WHAT IS NEEDED: Transcribe the listing verbatim. Do not carry over any pictures.

================

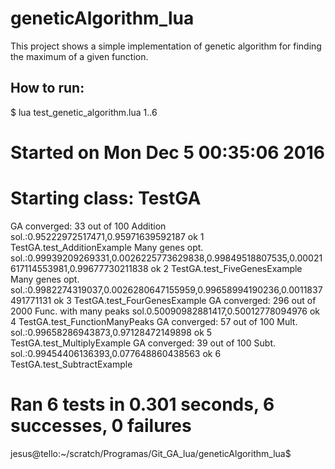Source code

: # geneticAlgorithm_lua

This project shows a simple implementation of genetic algorithm for finding the maximum of a given function.

## How to run:

$ lua test_genetic_algorithm.lua 
1..6
# Started on Mon Dec  5 00:35:06 2016
# Starting class: TestGA
GA converged: 33 out of 100
Addition sol.:0.95222972517471,0.95971639592187
ok     1        TestGA.test_AdditionExample
Many genes opt. sol.:0.99939209269331,0.0026225773629838,0.99849518807535,0.00021617114553981,0.99677730211838
ok     2        TestGA.test_FiveGenesExample
Many genes opt. sol.:0.9982274319037,0.0026280647155959,0.99658994190236,0.0011837491771131
ok     3        TestGA.test_FourGenesExample
GA converged: 296 out of 2000
Func. with many peaks sol.0.50090982881417,0.50012778094976
ok     4        TestGA.test_FunctionManyPeaks
GA converged: 57 out of 100
Mult. sol.:0.99658286943873,0.97128472149898
ok     5        TestGA.test_MultiplyExample
GA converged: 39 out of 100
Subt. sol.:0.99454406136393,0.077648860438563
ok     6        TestGA.test_SubtractExample
# Ran 6 tests in 0.301 seconds, 6 successes, 0 failures
jesus@tello:~/scratch/Programas/Git_GA_lua/geneticAlgorithm_lua$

================

ANSWER AREA:
Source code

: # geneticAlgorithm_lua

This project shows a simple implementation of genetic algorithm for finding the maximum of a given function.

## How to run:

$ lua test_genetic_algorithm.lua 
1..6
# Started on Mon Dec  5 00:35:06 2016
# Starting class: TestGA
GA converged: 33 out of 100
Addition sol.:0.95222972517471,0.95971639592187
ok     1        TestGA.test_AdditionExample
Many genes opt. sol.:0.99939209269331,0.0026225773629838,0.99849518807535,0.00021617114553981,0.99677730211838
ok     2        TestGA.test_FiveGenesExample
Many genes opt. sol.:0.9982274319037,0.0026280647155959,0.99658994190236,0.0011837491771131
ok     3        TestGA.test_FourGenesExample
GA converged: 296 out of 2000
Func. with many peaks sol.0.50090982881417,0.50012778094976
ok     4        TestGA.test_FunctionManyPeaks
GA converged: 57 out of 100
Mult. sol.:0.99658286943873,0.97128472149898
ok     5        TestGA.test_MultiplyExample
GA converged: 39 out of 100
Subt. sol.:0.99454406136393,0.077648860438563
ok     6        TestGA.test_SubtractExample
# Ran 6 tests in 0.301 seconds, 6 successes, 0 failures
jesus@tello:~/scratch/Programas/Git_GA_lua/geneticAlgorithm_lua$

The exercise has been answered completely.